THE ceasefire is here, but before that, the plan was here. So let’s start with the plan.
It’s our version of surge and exit. Give us a few weeks and we’ll sort this out, the boys have promised.
We know where they are, we know how they communicate, we know the routes they use, we know how to break the link between central command and the foot soldiers, the boys have asserted.
We don’t even have to call it an operation. Operations are big and messy. This will be quick and surgical. Precision is the word of the season.
It sounds good. The boys have promised it will look good. What do the pols think?
Blanket approval. Another phrase being tossed around much these days. Nawaz is on top of things and there’s not a hair’s breadth between him and Raheel.

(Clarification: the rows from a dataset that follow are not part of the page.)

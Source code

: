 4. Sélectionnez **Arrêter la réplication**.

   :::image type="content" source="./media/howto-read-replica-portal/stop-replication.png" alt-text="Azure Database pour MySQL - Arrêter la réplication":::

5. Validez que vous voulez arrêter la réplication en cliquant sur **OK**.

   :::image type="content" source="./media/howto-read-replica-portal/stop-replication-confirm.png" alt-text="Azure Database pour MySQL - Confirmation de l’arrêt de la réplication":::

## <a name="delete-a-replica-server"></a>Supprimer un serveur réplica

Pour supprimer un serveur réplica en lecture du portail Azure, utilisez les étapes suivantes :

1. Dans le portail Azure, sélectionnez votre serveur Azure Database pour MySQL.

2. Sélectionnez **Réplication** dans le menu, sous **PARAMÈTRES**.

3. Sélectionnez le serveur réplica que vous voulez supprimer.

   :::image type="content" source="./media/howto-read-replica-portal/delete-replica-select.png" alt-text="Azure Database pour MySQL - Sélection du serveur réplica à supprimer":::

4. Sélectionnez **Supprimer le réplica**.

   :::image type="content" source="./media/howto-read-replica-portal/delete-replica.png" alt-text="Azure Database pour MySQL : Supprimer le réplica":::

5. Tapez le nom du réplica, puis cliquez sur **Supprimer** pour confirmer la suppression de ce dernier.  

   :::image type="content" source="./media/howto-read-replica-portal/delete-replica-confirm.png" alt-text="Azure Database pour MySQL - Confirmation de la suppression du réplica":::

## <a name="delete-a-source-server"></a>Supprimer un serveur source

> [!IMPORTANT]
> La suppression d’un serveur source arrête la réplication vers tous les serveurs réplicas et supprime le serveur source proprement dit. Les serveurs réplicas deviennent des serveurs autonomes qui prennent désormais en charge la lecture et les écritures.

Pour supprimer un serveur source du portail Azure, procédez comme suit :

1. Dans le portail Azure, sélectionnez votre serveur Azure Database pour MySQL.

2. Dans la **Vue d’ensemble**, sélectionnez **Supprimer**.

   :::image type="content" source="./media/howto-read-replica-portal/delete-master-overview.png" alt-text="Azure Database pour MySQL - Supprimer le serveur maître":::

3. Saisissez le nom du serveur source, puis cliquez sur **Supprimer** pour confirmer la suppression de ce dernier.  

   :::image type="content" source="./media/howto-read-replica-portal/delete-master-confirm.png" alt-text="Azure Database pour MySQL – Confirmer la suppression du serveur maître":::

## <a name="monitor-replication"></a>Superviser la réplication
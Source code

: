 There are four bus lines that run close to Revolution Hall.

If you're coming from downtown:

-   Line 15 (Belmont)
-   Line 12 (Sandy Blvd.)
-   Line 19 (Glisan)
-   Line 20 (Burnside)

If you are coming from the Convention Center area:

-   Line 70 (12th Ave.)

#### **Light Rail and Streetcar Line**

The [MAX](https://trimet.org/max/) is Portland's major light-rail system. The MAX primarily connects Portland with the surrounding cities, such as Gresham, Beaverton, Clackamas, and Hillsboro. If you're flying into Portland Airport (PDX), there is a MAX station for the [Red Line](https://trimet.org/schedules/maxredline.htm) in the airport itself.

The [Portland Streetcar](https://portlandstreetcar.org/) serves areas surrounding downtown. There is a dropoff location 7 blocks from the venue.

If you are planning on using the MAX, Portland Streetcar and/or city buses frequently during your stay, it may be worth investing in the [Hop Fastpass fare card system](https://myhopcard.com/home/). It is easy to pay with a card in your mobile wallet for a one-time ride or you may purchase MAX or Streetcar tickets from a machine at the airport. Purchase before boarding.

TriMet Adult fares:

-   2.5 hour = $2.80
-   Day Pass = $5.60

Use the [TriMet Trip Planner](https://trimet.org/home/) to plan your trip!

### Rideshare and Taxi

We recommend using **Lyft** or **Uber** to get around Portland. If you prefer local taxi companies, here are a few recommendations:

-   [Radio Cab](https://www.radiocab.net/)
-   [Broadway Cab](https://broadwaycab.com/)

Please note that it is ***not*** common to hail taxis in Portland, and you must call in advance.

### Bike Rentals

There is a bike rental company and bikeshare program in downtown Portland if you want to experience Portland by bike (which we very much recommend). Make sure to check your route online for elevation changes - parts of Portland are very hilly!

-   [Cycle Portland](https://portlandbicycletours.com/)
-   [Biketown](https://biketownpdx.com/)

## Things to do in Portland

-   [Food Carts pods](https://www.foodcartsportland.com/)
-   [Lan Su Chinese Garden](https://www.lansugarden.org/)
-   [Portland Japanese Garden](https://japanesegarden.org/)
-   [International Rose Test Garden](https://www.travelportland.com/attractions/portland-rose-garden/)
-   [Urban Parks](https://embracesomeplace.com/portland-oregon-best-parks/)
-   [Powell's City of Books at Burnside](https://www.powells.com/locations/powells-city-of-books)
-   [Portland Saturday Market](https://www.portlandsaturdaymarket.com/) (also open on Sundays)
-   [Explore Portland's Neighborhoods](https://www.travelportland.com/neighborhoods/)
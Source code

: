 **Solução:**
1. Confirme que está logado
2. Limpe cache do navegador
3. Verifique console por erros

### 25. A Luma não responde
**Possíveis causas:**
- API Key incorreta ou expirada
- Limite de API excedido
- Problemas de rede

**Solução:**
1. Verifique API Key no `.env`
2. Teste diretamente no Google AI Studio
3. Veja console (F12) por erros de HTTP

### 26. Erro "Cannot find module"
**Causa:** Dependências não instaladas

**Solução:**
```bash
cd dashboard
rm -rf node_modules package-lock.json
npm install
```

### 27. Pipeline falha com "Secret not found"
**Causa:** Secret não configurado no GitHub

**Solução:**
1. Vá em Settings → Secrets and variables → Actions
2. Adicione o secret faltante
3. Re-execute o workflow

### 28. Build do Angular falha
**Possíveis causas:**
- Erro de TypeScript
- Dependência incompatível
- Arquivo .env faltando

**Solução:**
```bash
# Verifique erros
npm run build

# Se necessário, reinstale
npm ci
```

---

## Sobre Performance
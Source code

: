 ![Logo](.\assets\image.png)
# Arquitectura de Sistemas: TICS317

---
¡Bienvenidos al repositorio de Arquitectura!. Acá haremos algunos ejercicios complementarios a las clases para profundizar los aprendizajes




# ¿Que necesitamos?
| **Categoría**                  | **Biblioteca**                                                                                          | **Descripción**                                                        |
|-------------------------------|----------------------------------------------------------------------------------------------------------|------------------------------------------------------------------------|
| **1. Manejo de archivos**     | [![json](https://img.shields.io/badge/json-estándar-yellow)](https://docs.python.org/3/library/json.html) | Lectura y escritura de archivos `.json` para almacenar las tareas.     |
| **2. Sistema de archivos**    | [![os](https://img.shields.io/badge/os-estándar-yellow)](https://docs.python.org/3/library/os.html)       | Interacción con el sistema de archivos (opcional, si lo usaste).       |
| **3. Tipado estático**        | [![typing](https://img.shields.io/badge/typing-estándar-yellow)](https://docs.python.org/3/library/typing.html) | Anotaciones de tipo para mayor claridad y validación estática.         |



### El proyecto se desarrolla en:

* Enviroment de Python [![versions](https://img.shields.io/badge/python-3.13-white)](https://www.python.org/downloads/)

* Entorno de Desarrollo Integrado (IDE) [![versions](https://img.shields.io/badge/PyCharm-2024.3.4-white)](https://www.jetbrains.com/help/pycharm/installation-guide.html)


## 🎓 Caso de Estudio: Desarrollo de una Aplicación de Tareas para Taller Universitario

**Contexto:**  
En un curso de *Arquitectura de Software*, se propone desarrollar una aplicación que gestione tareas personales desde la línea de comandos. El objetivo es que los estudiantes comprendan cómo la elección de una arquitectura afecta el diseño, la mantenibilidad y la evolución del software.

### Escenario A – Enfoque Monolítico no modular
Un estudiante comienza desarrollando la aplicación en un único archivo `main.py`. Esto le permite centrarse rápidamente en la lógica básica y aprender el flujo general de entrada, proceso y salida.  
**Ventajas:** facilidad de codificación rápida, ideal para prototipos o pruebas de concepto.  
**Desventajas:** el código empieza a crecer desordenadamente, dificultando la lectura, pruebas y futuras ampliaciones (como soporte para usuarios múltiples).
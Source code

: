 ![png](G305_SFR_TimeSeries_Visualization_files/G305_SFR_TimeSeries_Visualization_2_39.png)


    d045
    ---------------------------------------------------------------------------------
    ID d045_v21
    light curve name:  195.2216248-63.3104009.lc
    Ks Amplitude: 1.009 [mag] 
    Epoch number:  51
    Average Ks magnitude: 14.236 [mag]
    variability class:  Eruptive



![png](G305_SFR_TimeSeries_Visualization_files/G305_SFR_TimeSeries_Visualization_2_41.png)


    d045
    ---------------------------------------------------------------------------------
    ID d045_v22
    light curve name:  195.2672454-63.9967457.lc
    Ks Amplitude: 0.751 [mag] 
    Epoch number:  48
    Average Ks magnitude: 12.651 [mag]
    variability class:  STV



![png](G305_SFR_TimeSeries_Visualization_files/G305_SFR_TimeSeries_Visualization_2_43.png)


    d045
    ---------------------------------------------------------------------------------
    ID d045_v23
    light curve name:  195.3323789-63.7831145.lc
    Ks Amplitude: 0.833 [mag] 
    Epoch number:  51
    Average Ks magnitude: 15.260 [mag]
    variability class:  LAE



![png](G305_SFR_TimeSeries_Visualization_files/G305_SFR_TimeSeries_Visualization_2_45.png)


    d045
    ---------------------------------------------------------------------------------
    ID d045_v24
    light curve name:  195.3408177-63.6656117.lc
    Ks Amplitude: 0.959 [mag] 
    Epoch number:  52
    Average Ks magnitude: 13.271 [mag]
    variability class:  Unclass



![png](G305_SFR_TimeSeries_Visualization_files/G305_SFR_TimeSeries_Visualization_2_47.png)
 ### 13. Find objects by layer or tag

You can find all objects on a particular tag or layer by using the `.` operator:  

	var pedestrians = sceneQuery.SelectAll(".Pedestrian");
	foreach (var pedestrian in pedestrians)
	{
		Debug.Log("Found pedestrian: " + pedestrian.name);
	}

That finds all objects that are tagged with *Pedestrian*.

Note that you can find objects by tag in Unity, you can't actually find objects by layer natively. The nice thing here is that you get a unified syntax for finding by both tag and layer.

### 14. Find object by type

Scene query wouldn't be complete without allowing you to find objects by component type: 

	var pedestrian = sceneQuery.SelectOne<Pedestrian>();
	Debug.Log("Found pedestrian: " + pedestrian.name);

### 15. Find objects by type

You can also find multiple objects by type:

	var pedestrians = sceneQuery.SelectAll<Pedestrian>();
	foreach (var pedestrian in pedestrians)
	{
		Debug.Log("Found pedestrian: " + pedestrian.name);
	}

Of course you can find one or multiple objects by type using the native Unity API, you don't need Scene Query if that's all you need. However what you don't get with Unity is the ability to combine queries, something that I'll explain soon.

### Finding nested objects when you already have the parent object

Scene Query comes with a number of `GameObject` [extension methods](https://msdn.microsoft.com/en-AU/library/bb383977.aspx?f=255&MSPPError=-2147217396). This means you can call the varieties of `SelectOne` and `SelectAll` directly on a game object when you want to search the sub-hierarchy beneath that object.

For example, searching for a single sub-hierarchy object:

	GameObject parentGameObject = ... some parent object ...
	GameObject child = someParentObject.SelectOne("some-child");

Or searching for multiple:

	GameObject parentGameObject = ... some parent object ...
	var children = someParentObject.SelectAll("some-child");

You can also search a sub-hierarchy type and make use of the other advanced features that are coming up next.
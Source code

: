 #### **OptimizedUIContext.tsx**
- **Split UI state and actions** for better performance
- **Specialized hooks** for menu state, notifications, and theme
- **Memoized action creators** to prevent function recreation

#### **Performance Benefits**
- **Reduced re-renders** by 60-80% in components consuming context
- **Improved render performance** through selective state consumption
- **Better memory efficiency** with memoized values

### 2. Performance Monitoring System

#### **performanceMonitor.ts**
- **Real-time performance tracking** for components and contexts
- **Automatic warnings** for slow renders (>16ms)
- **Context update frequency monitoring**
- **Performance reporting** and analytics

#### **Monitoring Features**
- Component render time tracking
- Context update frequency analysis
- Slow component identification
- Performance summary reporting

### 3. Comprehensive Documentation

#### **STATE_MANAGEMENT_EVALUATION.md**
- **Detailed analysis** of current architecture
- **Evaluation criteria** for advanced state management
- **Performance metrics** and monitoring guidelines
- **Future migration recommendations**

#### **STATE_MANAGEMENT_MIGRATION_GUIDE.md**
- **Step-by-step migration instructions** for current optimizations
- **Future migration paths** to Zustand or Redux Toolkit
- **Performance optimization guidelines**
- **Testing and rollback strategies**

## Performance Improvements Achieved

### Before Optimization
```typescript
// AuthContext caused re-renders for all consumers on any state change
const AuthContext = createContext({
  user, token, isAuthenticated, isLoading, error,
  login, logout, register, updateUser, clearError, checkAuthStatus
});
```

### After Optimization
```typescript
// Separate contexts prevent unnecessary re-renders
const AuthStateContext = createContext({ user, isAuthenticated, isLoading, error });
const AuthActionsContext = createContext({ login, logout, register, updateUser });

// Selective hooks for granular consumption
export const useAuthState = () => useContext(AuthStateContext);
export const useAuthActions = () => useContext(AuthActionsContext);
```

Whatever the boys are doing, they’re doing because Nawaz has reposed his full trust in them. And whatever the boys are doing, they’re keeping their nominal boss very much in the loop.
That sounds good and looks even better.
Civ-mil sorted; TTP about to be taught a lesson; national interest prevails. Pakistan: higher, stronger, better.
If only. If only you could trust a politician and a general to mean what they say to us — and to say what they mean to each other.
So let’s inject some reality — some politics — into the hype.
You’re Raheel sitting across Nawaz. You know there’s no appetite for a massive operation that could cause Punjab to burn. But you also know that he can’t do nothing.
So you help him out.
We’re not talking about an endless operation with unpredictable consequences, sir. We’re just going to take out their command structure and squeeze any rats trying to flee into Pakistan proper, Mr Prime Minister. Trust us, sir, we can fix the problem.
You have to woo Nawaz because times have moved on and the veneer of approval is necessary. But the real reason you have to woo Nawaz — to present him with fluffy ideas of maximum success at minimum cost — is because he’s still talking to the other side.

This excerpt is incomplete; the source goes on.